Milei confirms his ‘chainsaw’ will keep running next year

“Full speed ahead,” says Argentina's president, vowing that public spending cuts will continue into 2025.

President Javier Milei. Foto: AFP

President Javier Milei has declared that he will continue public spending cuts this year, with Argentina seeing a continuation of his "chainsaw" approach to government outflows.

Milei, 53, has significantly downsized the state since taking office, ending the contracts of more than 30,000 state employees.

"I sat down to think about the government measures for 2025. In this scenario I confirm that I will continue the chainsaw full speed ahead. ¡VIVA LA LIBERTAD CARAJO!" wrote the La Libertad Avanza leader on Tuesday in a post on his X account.

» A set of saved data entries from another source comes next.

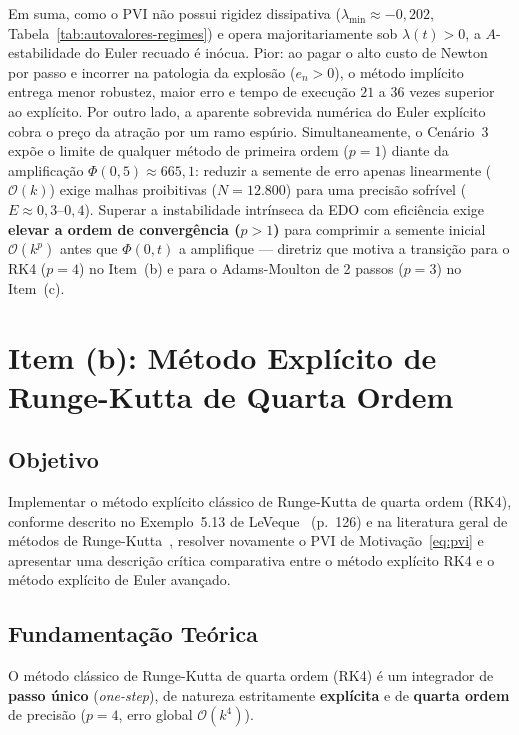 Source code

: \documentclass[12pt, a4paper]{article}
\begin{document}
Em suma, como o PVI não possui rigidez dissipativa ($\lambda_{\min} \approx -0{,}202$, Tabela~\ref{tab:autovalores-regimes}) e opera majoritariamente sob $\lambda(t) > 0$, a $A$-estabilidade do Euler recuado é inócua. Pior: ao pagar o alto custo de Newton por passo e incorrer na patologia da explosão ($e_n > 0$), o método implícito entrega menor robustez, maior erro e tempo de execução $21$ a $36$ vezes superior ao explícito. Por outro lado, a aparente sobrevida numérica do Euler explícito cobra o preço da atração por um ramo espúrio. Simultaneamente, o Cenário~3 expõe o limite de qualquer método de primeira ordem ($p = 1$) diante da amplificação $\Phi(0, 5) \approx 665{,}1$: reduzir a semente de erro apenas linearmente ($\mathcal{O}(k)$) exige malhas proibitivas ($N = 12.800$) para uma precisão sofrível ($E \approx 0{,}3\text{--}0{,}4$). Superar a instabilidade intrínseca da EDO com eficiência exige \textbf{elevar a ordem de convergência ($p > 1$)} para comprimir a semente inicial $\mathcal{O}(k^p)$ antes que $\Phi(0, t)$ a amplifique — diretriz que motiva a transição para o RK4 ($p = 4$) no Item~(b) e para o Adams-Moulton de 2 passos ($p = 3$) no Item~(c).

\section{Item (b): Método Explícito de Runge-Kutta de Quarta Ordem}
\label{sec:item-b}

\subsection{Objetivo}

Implementar o método explícito clássico de Runge-Kutta de quarta ordem (RK4),
conforme descrito no Exemplo~5.13 de
LeVeque~\cite{leveque2007} (p.~126) e na literatura geral de métodos de
Runge-Kutta~\cite{butcher1985}, resolver novamente o PVI de
Motivação~\eqref{eq:pvi} e apresentar uma descrição crítica comparativa entre o
método explícito RK4 e o método explícito de Euler avançado.

\subsection{Fundamentação Teórica}
\label{sec:b-teoria}
O método clássico de Runge-Kutta de quarta ordem (RK4) é um integrador de \textbf{passo único} (\emph{one-step}), de natureza estritamente \textbf{explícita} e de \textbf{quarta ordem} de precisão ($p = 4$, erro global $\mathcal{O}(k^4)$).
\end{document}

Since taking office in late 2023, Milei has suspended public works projects, reduced and eliminated dozens of state departments, suspended discretionary financing to the provinces, deregulated prices, eliminated subsidies for public utilities and laid off 33,291 employees, said Deregulation & State Transformation Minister Federico Sturzenegger in a social media post on Tuesday.

In the first half of this year Argentina achieved its first fiscal surplus since 2008 and managed to tame runaway inflation which totalled a monthly 25 percent last December. Since then, the pace of price increases has decelerated to the 2.7 percent registered last month. Annual inflation remains at one of the highest in the world, running at 193 percent.

The other side of the coin is a severe recession with gross domestic product falling three consecutive quarters, a contraction which will reach 3.5 percent by the end of the year, according to World Bank projections last month.

Against this backdrop, Milei’s government is negotiating in Congress the approval of the 2025 Budget, which assigns the revenues to administer a state where 52.9 percent was impoverished in the first half of this year, 11.2 percentage points more than the second half of 2023.

But there was still no consensus for approval among the different political parties in the lower house Chamber of Deputies with just four days to go for the conclusion of the period of ordinary sessions of Congress.

If the budget does not pass, the 2023 Budget (already rolled over after the failure to approve the 2024 Budget last year) could be extended, permitting the government the discretionary spending of the revenues in excess of those allocations next year.

Speaking Wednesday, Cabinet Chief Guillermo Francos echoed Milei’s remarks, stating that in its first 10 months in office, the government had been able to “dismantle an elephantine and corrupt state” that served as “an impediment” to good finances.

“With firm convictions and without giving up, we have dismantled an elephantine and corrupt state, which for many years was an impediment machine that suffocated those who work, invest, bet on the country and dream of developing their life project in freedom,” said Francos during an appearance at the Senate. 

Hailing the work of Economy Minister Luis Caputo and his team for putting Argentina’s “macroeconomic situation in order,” the Cabinet chief said that public spending had been reduced overall by seven percent since Milei took office.